Information given
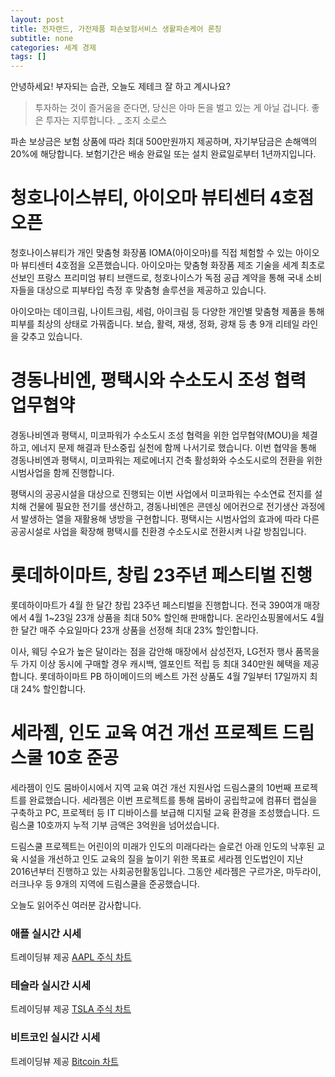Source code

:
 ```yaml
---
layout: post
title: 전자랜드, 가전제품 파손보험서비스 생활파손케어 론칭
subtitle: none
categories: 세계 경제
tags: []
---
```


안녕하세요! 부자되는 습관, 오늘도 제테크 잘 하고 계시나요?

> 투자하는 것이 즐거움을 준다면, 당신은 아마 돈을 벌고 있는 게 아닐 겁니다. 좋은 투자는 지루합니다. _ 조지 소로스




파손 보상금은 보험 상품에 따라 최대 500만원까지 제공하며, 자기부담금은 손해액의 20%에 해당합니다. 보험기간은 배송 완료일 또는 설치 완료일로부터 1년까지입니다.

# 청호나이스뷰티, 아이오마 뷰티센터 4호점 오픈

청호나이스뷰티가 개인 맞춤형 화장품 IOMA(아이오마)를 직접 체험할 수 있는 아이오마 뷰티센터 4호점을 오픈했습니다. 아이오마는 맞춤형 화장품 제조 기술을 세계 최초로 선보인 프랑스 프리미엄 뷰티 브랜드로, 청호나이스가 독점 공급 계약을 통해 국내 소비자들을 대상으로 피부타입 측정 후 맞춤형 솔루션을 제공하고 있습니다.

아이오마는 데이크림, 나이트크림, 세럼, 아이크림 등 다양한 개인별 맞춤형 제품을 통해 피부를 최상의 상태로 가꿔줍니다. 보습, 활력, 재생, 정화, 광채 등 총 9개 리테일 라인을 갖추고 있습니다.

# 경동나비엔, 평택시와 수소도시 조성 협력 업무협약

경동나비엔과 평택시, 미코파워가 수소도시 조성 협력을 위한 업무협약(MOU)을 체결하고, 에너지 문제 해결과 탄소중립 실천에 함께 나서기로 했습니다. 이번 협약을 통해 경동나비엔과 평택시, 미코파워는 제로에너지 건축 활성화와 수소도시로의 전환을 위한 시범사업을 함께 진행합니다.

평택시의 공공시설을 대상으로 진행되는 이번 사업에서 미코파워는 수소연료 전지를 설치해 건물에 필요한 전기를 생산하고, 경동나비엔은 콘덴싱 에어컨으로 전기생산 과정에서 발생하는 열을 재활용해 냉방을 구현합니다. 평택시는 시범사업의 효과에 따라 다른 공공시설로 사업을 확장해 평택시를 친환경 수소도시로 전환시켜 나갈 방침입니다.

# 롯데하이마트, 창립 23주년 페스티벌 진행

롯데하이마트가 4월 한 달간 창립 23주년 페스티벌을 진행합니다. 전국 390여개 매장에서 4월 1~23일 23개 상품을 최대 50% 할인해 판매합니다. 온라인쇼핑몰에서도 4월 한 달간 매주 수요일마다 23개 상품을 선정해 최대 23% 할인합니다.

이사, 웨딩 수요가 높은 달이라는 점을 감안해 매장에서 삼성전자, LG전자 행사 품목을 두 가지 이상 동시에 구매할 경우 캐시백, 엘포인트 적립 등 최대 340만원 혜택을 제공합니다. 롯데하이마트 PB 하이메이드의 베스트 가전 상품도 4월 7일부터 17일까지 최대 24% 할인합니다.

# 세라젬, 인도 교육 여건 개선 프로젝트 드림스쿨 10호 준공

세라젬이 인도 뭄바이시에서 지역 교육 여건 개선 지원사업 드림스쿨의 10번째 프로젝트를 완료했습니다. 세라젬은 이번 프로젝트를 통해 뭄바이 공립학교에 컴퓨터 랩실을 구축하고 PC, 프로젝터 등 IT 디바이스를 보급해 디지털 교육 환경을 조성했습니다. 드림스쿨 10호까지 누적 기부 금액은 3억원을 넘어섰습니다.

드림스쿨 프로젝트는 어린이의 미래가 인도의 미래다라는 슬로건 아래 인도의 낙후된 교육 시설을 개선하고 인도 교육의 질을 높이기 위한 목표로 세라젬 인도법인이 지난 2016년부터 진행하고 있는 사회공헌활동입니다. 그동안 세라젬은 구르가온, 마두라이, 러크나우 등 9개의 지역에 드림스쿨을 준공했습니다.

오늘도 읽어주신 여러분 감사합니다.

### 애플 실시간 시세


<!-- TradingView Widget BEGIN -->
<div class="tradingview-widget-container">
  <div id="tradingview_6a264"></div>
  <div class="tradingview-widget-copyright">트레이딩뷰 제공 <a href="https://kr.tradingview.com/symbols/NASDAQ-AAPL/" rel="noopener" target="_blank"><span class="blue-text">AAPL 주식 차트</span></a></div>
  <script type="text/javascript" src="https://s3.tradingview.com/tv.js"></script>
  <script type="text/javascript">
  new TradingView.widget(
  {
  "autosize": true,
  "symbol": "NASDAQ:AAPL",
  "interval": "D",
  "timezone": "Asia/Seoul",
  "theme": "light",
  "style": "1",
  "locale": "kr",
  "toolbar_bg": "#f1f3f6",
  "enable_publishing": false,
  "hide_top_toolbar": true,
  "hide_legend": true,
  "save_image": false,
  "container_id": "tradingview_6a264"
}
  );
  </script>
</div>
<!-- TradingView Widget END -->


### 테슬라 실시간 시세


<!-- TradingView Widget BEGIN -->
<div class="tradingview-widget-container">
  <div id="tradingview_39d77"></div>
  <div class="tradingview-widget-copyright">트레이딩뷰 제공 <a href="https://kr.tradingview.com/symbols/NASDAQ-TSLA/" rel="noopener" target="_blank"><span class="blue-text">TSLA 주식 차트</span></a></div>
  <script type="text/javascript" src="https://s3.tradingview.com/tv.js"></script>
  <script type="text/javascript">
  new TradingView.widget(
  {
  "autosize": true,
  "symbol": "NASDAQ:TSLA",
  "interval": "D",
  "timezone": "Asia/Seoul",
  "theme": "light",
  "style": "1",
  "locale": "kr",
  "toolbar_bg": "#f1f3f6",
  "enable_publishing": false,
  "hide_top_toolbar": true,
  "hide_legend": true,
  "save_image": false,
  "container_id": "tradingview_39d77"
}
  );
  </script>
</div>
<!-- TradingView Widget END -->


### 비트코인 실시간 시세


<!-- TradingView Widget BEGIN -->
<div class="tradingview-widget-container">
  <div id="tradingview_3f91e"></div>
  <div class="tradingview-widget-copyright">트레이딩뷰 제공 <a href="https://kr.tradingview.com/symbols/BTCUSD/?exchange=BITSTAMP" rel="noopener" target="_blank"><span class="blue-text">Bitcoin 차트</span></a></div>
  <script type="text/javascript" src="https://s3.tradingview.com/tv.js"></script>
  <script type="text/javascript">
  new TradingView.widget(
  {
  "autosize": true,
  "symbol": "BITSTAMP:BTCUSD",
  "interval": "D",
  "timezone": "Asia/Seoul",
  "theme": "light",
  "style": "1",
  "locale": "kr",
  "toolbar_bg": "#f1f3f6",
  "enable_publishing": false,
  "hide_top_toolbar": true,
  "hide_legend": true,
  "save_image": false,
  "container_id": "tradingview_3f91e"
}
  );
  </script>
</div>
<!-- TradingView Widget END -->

...

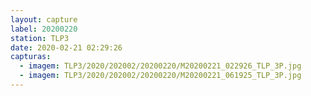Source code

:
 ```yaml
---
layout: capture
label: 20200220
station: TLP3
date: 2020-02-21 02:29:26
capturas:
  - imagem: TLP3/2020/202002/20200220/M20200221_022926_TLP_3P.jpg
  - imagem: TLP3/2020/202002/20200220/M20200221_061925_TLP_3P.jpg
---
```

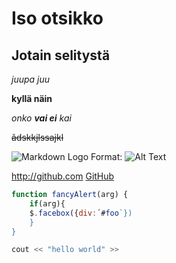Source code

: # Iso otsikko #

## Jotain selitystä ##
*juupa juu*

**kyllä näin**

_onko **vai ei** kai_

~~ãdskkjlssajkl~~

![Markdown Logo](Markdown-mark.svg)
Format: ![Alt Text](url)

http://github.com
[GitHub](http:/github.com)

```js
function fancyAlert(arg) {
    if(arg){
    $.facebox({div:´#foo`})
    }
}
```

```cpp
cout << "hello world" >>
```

---

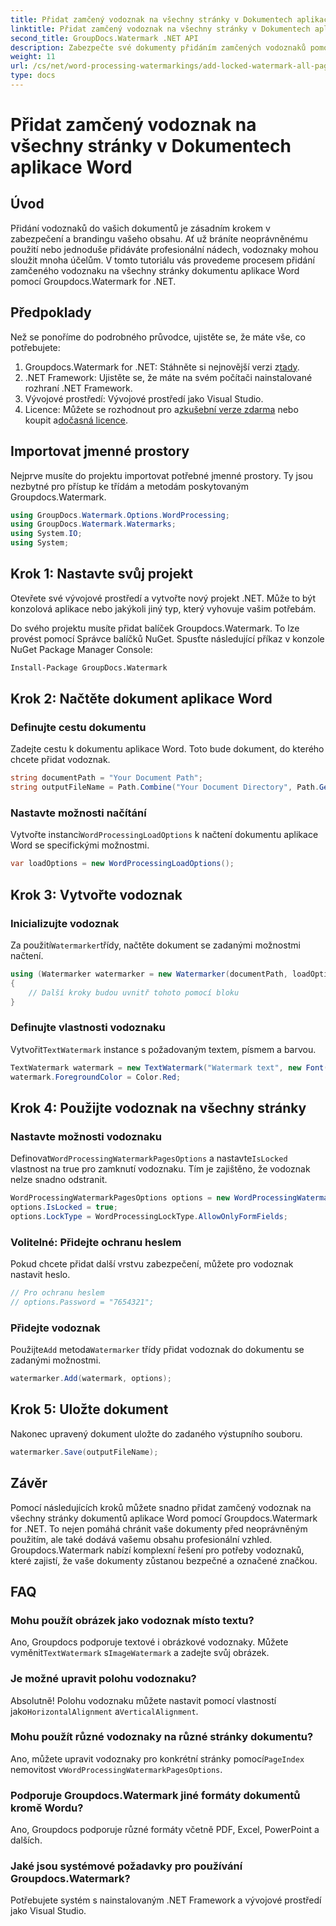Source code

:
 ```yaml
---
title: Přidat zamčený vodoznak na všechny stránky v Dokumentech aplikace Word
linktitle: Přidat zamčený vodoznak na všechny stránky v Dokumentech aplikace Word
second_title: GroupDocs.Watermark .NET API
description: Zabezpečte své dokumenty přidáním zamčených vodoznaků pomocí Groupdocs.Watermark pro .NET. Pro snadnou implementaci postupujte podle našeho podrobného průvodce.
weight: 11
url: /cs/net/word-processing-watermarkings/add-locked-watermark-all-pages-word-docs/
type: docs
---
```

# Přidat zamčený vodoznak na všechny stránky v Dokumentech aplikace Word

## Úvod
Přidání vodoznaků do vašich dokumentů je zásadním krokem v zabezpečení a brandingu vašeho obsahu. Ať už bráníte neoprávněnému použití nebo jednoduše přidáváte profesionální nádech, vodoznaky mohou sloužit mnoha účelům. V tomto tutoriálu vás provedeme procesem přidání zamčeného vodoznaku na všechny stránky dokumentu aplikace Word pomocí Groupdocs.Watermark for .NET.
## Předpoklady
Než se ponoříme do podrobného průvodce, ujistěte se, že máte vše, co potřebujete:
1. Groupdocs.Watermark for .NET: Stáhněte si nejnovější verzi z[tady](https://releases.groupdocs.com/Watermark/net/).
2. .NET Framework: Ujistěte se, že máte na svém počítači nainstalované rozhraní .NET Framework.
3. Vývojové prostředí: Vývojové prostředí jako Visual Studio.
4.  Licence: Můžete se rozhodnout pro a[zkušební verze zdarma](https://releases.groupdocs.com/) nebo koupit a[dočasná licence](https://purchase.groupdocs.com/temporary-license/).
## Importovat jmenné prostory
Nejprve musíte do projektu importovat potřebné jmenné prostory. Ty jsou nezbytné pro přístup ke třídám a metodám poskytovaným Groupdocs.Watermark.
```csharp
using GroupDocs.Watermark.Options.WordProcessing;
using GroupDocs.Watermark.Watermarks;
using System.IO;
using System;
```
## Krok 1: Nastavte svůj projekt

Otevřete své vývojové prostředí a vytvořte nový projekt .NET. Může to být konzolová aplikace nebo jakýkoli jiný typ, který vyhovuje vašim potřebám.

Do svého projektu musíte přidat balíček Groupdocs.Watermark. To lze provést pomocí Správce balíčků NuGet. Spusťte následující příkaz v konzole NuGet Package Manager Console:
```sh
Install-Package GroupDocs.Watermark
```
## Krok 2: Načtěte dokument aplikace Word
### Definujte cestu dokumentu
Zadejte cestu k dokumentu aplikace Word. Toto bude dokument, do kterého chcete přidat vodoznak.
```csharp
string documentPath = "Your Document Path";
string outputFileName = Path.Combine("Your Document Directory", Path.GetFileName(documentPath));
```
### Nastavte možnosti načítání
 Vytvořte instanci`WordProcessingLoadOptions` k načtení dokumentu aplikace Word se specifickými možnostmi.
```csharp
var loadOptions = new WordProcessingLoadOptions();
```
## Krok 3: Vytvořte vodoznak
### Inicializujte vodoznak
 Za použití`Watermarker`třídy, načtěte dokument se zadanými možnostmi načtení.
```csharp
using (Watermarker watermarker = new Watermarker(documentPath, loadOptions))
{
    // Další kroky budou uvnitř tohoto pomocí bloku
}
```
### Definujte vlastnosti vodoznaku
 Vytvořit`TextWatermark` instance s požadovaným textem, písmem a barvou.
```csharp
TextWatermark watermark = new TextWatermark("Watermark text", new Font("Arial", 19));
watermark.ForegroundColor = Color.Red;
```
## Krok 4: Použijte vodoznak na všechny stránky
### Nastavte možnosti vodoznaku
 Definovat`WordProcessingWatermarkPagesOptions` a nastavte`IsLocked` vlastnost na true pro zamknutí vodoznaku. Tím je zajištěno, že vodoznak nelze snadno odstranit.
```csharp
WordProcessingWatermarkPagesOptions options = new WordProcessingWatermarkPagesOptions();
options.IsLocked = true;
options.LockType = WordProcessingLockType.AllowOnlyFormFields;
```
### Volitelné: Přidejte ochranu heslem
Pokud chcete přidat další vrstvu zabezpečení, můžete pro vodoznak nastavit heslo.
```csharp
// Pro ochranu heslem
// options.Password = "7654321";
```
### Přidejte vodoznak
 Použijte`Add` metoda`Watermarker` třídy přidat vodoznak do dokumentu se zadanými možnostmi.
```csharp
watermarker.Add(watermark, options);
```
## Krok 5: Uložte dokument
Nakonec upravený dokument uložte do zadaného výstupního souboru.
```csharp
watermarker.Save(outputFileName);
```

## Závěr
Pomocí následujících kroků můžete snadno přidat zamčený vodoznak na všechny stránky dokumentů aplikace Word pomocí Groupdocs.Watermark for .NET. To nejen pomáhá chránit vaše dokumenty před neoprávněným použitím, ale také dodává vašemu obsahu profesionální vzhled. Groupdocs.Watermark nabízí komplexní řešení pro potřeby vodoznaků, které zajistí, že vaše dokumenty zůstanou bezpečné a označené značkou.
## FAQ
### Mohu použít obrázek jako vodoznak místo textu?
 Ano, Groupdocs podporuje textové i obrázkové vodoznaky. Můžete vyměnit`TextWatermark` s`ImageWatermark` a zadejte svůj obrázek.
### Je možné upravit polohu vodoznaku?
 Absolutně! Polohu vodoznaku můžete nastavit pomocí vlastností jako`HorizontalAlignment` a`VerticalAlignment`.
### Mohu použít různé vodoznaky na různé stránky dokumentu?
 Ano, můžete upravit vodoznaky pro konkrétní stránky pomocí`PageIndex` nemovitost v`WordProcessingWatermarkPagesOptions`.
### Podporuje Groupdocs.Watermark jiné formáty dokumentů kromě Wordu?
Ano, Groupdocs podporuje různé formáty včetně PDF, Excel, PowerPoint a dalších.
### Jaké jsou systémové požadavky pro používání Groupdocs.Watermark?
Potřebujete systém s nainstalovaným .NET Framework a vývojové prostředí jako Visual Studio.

What this task involves
Above are the entries. Copy exactly the part that opens with the line containing "## Krok 1: Nastavte svůj projekt" and closes with the line containing "### Definujte cestu dokumentu", and no more.

Answer box
## Krok 1: Nastavte svůj projekt

Otevřete své vývojové prostředí a vytvořte nový projekt .NET. Může to být konzolová aplikace nebo jakýkoli jiný typ, který vyhovuje vašim potřebám.

Do svého projektu musíte přidat balíček Groupdocs.Watermark. To lze provést pomocí Správce balíčků NuGet. Spusťte následující příkaz v konzole NuGet Package Manager Console:
```sh
Install-Package GroupDocs.Watermark
```
## Krok 2: Načtěte dokument aplikace Word
### Definujte cestu dokumentu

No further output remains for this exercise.